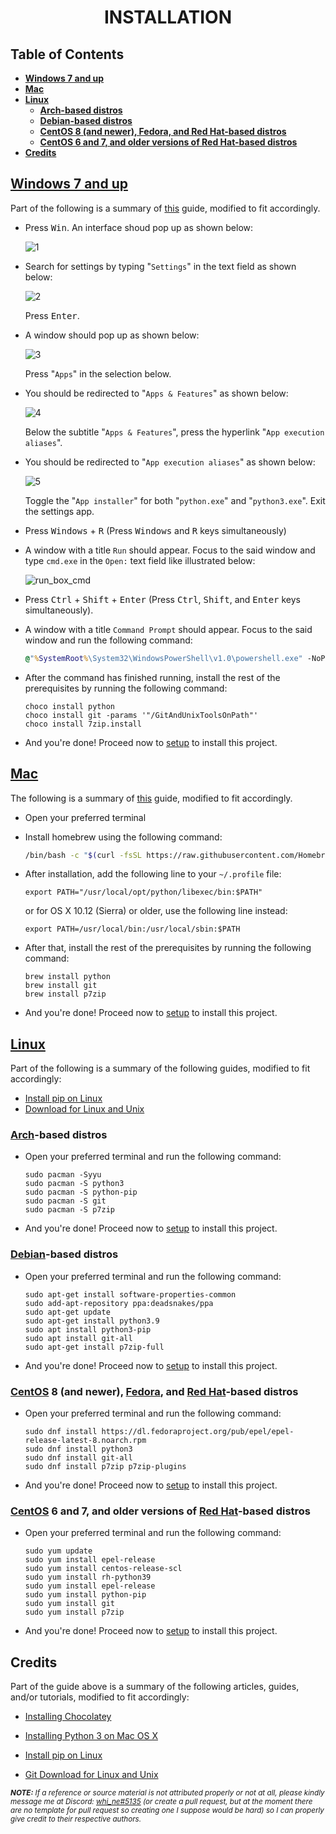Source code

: <h1 align="center" style="font-weight: bold">
    INSTALLATION
</h1>

## **Table of Contents**

- [**Windows 7 and up**](#windows)
- [**Mac**](#mac)
- [**Linux**](#linux)
    - [**Arch-based distros**](#arch-based-distros)
    - [**Debian-based distros**](#debian-based-distros)
    - [**CentOS 8 (and newer), Fedora, and Red Hat-based distros**](#centos-8-and-newer-fedora-and-red-hat-based-distros)
    - [**CentOS 6 and 7, and older versions of Red Hat-based distros**](#centos-6-and-7-and-older-versions-of-red-hat-based-distros)
- [**Credits**](#credits)

## [Windows 7 and up](https://www.microsoft.com/en-us/windows)

Part of the following is a summary of [this](https://community.chocolatey.org/courses/installation/installing?method=installing-chocolatey) guide, modified to fit accordingly.

- Press <kbd>Win</kbd>. An interface shoud pop up as shown below:

    ![1](assets/images/prerequisites/python/windows/1.png)

- Search for settings by typing "`Settings`" in the text field as shown below:

    ![2](assets/images/prerequisites/python/windows/2.png)

    Press <kbd>Enter</kbd>.

- A window should pop up as shown below:

    ![3](assets/images/prerequisites/python/windows/3.png)

    Press "`Apps`" in the selection below.

- You should be redirected to "`Apps & Features`" as shown below:

    ![4](assets/images/prerequisites/python/windows/4.png)

    Below the subtitle "`Apps & Features`", press the hyperlink "`App execution aliases`".

- You should be redirected to "`App execution aliases`" as shown below:

    ![5](assets/images/prerequisites/python/windows/5.png)

    Toggle the "`App installer`" for both "`python.exe`" and "`python3.exe`".
    Exit the settings app.

- Press <kbd>Windows</kbd> + <kbd>R</kbd> (Press <kbd>Windows</kbd> and <kbd>R</kbd> keys simultaneously)

- A window with a title `Run` should appear. Focus to the said window and type `cmd.exe` in the `Open:` text field like illustrated below:

    ![run_box_cmd](assets/images/run_box_cmd.png)

- Press <kbd>Ctrl</kbd> + <kbd>Shift</kbd> + <kbd>Enter</kbd> (Press <kbd>Ctrl</kbd>, <kbd>Shift</kbd>, and <kbd>Enter</kbd> keys simultaneously).

- A window with a title `Command Prompt` should appear. Focus to the said window and run the following command:

    ```cmd
    @"%SystemRoot%\System32\WindowsPowerShell\v1.0\powershell.exe" -NoProfile -InputFormat None -ExecutionPolicy Bypass -Command "iex ((New-Object System.Net.WebClient).DownloadString('https://community.chocolatey.org/install.ps1'))" && SET "PATH=%PATH%;%ALLUSERSPROFILE%\chocolatey\bin"
    ```

- After the command has finished running, install the rest of the prerequisites by running the following command:

    ```
    choco install python
    choco install git -params '"/GitAndUnixToolsOnPath"'
    choco install 7zip.install
    ```

- And you're done! Proceed now to [setup](README.md#setup) to install this project.

## [Mac](https://www.apple.com/mac/)

The following is a summary of [this](https://docs.python-guide.org/starting/install3/osx/) guide, modified to fit accordingly.

- Open your preferred terminal

- Install homebrew using the following command:

    ```bash
    /bin/bash -c "$(curl -fsSL https://raw.githubusercontent.com/Homebrew/install/master/install.sh)"
    ```

- After installation, add the following line to your `~/.profile` file:

    ```
    export PATH="/usr/local/opt/python/libexec/bin:$PATH"
    ```

    or for OS X 10.12 (Sierra) or older, use the following line instead:

    ```
    export PATH=/usr/local/bin:/usr/local/sbin:$PATH
    ```

- After that, install the rest of the prerequisites by running the following command:

    ```
    brew install python
    brew install git
    brew install p7zip
    ```

- And you're done! Proceed now to [setup](README.md#setup) to install this project.

## [Linux](https://www.linux.org/)

Part of the following is a summary of the following guides, modified to fit accordingly:

- [Install pip on Linux](https://linuxconfig.org/install-pip-on-linux)
- [Download for Linux and Unix](https://git-scm.com/download/linux)

### [Arch](https://archlinux.org/)-based distros

- Open your preferred terminal and run the following command:

    ```
    sudo pacman -Syyu
    sudo pacman -S python3
    sudo pacman -S python-pip
    sudo pacman -S git
    sudo pacman -S p7zip
    ```

- And you're done! Proceed now to [setup](README.md#setup) to install this project.

### [Debian](https://www.debian.org/)-based distros

- Open your preferred terminal and run the following command:

    ```
    sudo apt-get install software-properties-common
    sudo add-apt-repository ppa:deadsnakes/ppa
    sudo apt-get update
    sudo apt-get install python3.9
    sudo apt install python3-pip
    sudo apt install git-all
    sudo apt-get install p7zip-full
    ```

- And you're done! Proceed now to [setup](README.md#setup) to install this project.

### [CentOS](https://www.centos.org/) 8 (and newer), [Fedora](https://getfedora.org/), and [Red Hat](https://www.redhat.com/en)-based distros

- Open your preferred terminal and run the following command:

    ```
    sudo dnf install https://dl.fedoraproject.org/pub/epel/epel-release-latest-8.noarch.rpm
    sudo dnf install python3
    sudo dnf install git-all
    sudo dnf install p7zip p7zip-plugins
    ```

- And you're done! Proceed now to [setup](README.md#setup) to install this project.

### [CentOS](https://www.centos.org/) 6 and 7, and older versions of [Red Hat](https://www.redhat.com/en)-based distros

- Open your preferred terminal and run the following command:

    ```
    sudo yum update
    sudo yum install epel-release
    sudo yum install centos-release-scl
    sudo yum install rh-python39
    sudo yum install epel-release
    sudo yum install python-pip
    sudo yum install git
    sudo yum install p7zip
    ```

- And you're done! Proceed now to [setup](README.md#setup) to install this project.

## **Credits**

Part of the guide above is a summary of the following articles, guides, and/or tutorials, modified to fit accordingly:

- <a target="_blank" href="https://community.chocolatey.org/courses/installation/installing?method=installing-chocolatey">Installing Chocolatey
</a>

- <a target="_blank" href="https://docs.python-guide.org/starting/install3/osx/">Installing Python 3 on Mac OS X
</a>

- <a target="_blank" href="https://linuxconfig.org/install-pip-on-linux">Install pip on Linux
</a>

- <a target="_blank" href="https://git-scm.com/download/linux">Git Download for Linux and Unix
</a>

<sub>
    <i>
        <b>NOTE:</b> If a reference or source material is not attributed properly or not at all, please kindly message me at Discord: <a target="_blank" href="https://discord.com/users/867696753434951732">whi_ne#5135</a> (or create a pull request, but at the moment there are no template for pull request so creating one I suppose would be hard) so I can properly give credit to their respective authors.
    </i>
</sub>
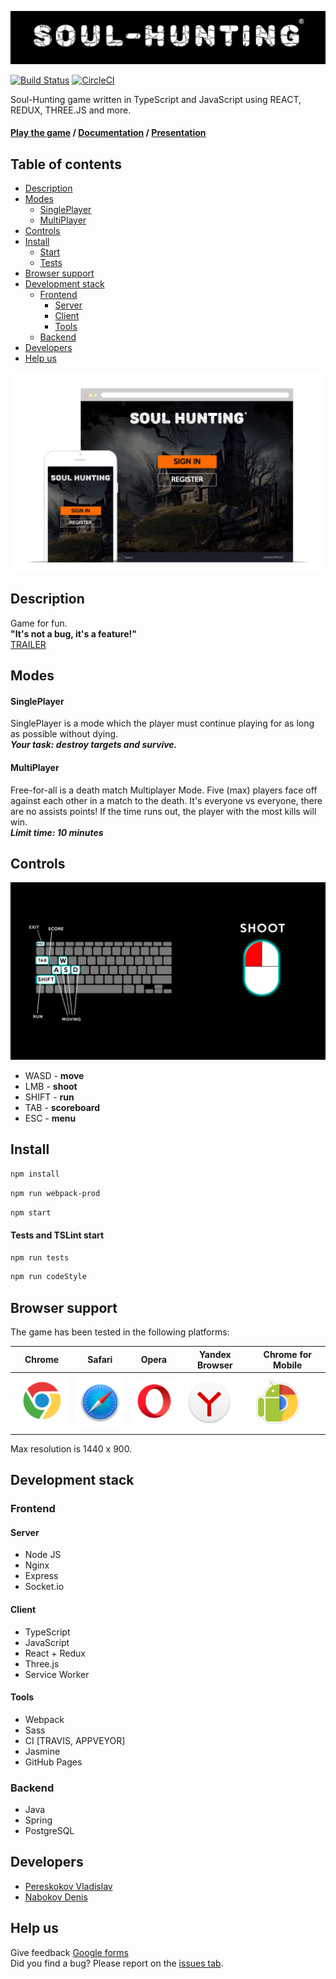 ![Logo](docs/assets/logo.png)

[![Build Status](https://travis-ci.com/vladpereskokov/soul-hunting.svg?token=vgWpgFdW3m8asKepzCnQ&branch=master&label=Travis)](https://travis-ci.com/vladpereskokov/soul-hunting) 
[![CircleCI](https://circleci.com/gh/vladpereskokov/soul-hunting.svg?style=svg&circle-token=118ac22e77990fb008c3d5f85caec63b627f5500)](https://circleci.com/gh/vladpereskokov/soul-hunting)

Soul-Hunting game written in TypeScript and JavaScript using REACT, REDUX, THREE.JS and more.

#### [Play the game](https://www.soul-hunting.ru/) / [Documentation](https://vladpereskokov.github.io/soul-hunting/) / [Presentation](https://vladpereskokov.github.io/presentation-soul-hunting/)

## Table of contents

- [Description](#description)
- [Modes](#modes)  
  * [SinglePlayer](#sp)
  * [MultiPlayer](#mp)
- [Controls](#constrols)
- [Install](#install)  
  * [Start](#installstart)
  * [Tests](#installtests)
- [Browser support](#browsersupport)
- [Development stack](#devstack)
  * [Frontend](#devstackfront)
    + [Server](#devstackfrontserver)
    + [Client](#devstackfrontclient)
    + [Tools](#devstackfronttools)
  * [Backend](#devstackback)
- [Developers](#developers)
- [Help us](#help)

<a name="description"></a>
![Main](docs/assets/main.png)

## Description

Game for fun.   
**"It's not a bug, it's a feature!"**  
[TRAILER](https://www.youtube.com/watch?v=yQHC7jtA8rc)

## Modes
<a name="modes"></a>

#### SinglePlayer
<a name="sp"></a>

SinglePlayer is a mode which the player must continue playing for as long as possible without dying.  
***Your task: destroy targets and survive.***  

#### MultiPlayer
<a name="mp"></a>

Free-for-all is a death match Multiplayer Mode. 
Five (max) players face off against each other in a match to the death. 
It's everyone vs everyone, there are no assists points! 
If the time runs out, the player with the most kills will win.  
***Limit time: 10 minutes***

## Controls
<a name="constrols"></a>

![Controls](docs/assets/loading1.png)

+ WASD - **move**
+ LMB - **shoot**
+ SHIFT - **run**
+ TAB - **scoreboard**
+ ESC - **menu**

## Install
<a name="install"></a>
<a name="installstart"></a>
```sh
npm install
```

```sh
npm run webpack-prod
```

```sh
npm start
```

#### Tests and TSLint start
<a name="installtests"></a>

```sh
npm run tests
```

```sh
npm run codeStyle
```

## Browser support
<a name="browsersupport"></a>

The game has been tested in the following platforms:

Chrome | Safari | Opera | Yandex Browser | Chrome for Mobile |
--- | --- | --- | --- | --- |
![Chrome](docs/assets/chrome.png) | ![Safari](docs/assets/safari.png) | ![Opera](docs/assets/opera.png) | ![Yandex Browser](docs/assets/yandex_browser.png) | ![Chrome for mobile](docs/assets/chrome_mobile.png)
 
Max resolution is 1440 x 900.

## Development stack
<a name="devstack"></a>

### Frontend
<a name="devstackfront"></a>

#### Server
<a name="devstackfrontserver"></a>

- Node JS
- Nginx
- Express
- Socket.io

#### Client
<a name="devstackfrontclient"></a>

- TypeScript
- JavaScript
- React + Redux
- Three.js
- Service Worker

#### Tools
<a name="devstackfronttools"></a>

- Webpack
- Sass
- CI [TRAVIS, APPVEYOR]
- Jasmine
- GitHub Pages

### Backend
<a name="devstackback"></a>

- Java
- Spring
- PostgreSQL

## Developers
<a name="developers"></a>

- [Pereskokov Vladislav](https://github.com/vladpereskokov)
- [Nabokov Denis](https://github.com/Chocco-Crokko)

## Help us
<a name="help"></a>

Give feedback [Google forms](http://bit.ly/2qDS5d4)  
Did you find a bug? Please report on the [issues tab](https://github.com/vladpereskokov/soul-hunting/issues).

# Problem to solve
Starting with the line above that holds "LMB - **shoot**" and stopping with the line that holds "#### Tests and TSLint start", reproduce each line exactly, omitting all other lines.

# Solution to the problem
+ LMB - **shoot**
+ SHIFT - **run**
+ TAB - **scoreboard**
+ ESC - **menu**

## Install
<a name="install"></a>
<a name="installstart"></a>
```sh
npm install
```

```sh
npm run webpack-prod
```

```sh
npm start
```

#### Tests and TSLint start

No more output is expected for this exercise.